Friday of the Fourth Week of Lent

Scripture Readings 

Like so many Catholics, the last part of this week has been filled with the excitement about the election of the new pope.  Habemus papam!  I was at work, in a meeting when a colleague knocked on the door and said, "White smoke!"  And we all went trotting out to watch Vatican TV on someone's computer.  When the name and the man were finally announced, there was a kind of jubilant wonder.

Then when I read today's scriptures, I couldn't help but reflect on how much Pope Francis exhibits the characteristics in today's first reading (Wisdom 2:1a, 12-22). It says, "Because his life is not like that of others, and different are his ways" - and how different is the life and witness of this cardinal from the Global South?  This man who lived in a small apartment, who cooked his own meals, who worked directly among the poor - how amazing!  I'm so captivated by him precisely because he practices what he preaches.  I wouldn't blame him at all for living as a cardinal, with the chauffeur and the cook and so on.  But he doesn't, and that is part of what makes him so compelling to me as a person.  In these initial days as pope, he has continued a path of doing things his own way, with humility (including going to the convent where he and the other cardinals had stayed, to pick up his own luggage and pay his own bill).  The simplicity and humility, the desire to follow Jesus and not to let that way be deterred by illusions of power or money and so on - that's compelling.
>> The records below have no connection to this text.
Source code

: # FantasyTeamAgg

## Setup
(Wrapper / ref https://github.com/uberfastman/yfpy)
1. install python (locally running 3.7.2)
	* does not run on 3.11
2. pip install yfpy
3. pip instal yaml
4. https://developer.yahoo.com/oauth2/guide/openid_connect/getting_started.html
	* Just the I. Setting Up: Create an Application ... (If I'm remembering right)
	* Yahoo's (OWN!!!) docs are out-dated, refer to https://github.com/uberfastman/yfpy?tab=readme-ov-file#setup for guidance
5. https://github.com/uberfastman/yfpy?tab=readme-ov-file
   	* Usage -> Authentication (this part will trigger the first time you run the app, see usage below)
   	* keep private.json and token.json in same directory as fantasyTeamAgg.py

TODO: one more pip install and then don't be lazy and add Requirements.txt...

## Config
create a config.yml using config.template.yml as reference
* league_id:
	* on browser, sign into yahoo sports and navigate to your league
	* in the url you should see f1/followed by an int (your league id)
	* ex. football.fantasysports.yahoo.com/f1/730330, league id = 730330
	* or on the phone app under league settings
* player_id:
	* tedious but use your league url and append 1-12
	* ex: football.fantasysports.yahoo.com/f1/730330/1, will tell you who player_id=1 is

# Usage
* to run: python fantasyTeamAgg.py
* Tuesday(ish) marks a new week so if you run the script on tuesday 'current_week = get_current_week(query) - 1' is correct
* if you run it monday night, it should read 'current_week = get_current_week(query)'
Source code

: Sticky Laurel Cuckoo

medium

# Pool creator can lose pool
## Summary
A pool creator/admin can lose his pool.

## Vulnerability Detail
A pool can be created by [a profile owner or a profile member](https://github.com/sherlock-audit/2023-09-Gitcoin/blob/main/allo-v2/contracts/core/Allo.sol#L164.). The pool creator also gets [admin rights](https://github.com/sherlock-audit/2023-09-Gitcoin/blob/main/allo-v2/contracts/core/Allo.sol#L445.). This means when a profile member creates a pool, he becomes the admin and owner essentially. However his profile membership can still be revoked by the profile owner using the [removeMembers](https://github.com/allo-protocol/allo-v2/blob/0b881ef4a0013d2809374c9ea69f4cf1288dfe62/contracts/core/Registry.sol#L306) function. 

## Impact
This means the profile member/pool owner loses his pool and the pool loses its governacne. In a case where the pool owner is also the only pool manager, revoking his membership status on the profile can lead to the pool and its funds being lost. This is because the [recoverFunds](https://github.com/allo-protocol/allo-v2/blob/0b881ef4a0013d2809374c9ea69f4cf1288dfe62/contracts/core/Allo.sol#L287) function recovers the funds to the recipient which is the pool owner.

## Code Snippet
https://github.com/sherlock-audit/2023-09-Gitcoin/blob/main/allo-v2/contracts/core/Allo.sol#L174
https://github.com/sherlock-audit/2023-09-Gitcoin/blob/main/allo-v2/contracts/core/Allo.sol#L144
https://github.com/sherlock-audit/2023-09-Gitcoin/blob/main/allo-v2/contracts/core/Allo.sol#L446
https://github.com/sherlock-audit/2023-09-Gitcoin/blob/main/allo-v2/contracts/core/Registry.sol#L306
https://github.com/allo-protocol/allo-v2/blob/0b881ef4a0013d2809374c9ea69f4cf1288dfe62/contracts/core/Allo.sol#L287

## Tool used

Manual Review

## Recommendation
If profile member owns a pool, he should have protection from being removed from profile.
Of course, today's first reading is not about the pope - it is a prophetic statement about Jesus and it is preparing us to walk the rest of the way through Lent to the cross and the resurrection.  "Let us test him" say the wicked ones in this passage.  They hope they can prove that Jesus is false - that at the slightest hint of death or torture or other horrible thing he will stop being so "goody two shoes" and will instead reveal himself as the false prophet he is.

That does not happen, though in the gospel we wonder at first.  (John 7:1-2, 10, 25-30).  Jesus goes in secret, hides, and makes us wonder: is he for real?  Or is he just being dishonest about who he is.  But then we find out that this is not the case, as we continue reading the passage.  For when people start asking questions and raising the alarm, he throws off the secrecy, stands up in the temple, and very publicly proclaims who he is and why he has come.

Jesus throws off power, throws off money, throws off all kinds of worldly things, all kinds of selfish inclinations, in favor of being God for us.  He is so in love with us that he takes that love to his death, rather than turn his love into something false through selfish motivations.  Pope Francis offers us a witness to Jesus in his own actions.  We say Habemus Papam!  But we mean, always and forever, "Habemus Christum" - we have a Christ! Someone who has loved us completely!"

May we, today, be likewise witnesses in favor of loving others, and against our own desires to be famous or powerful.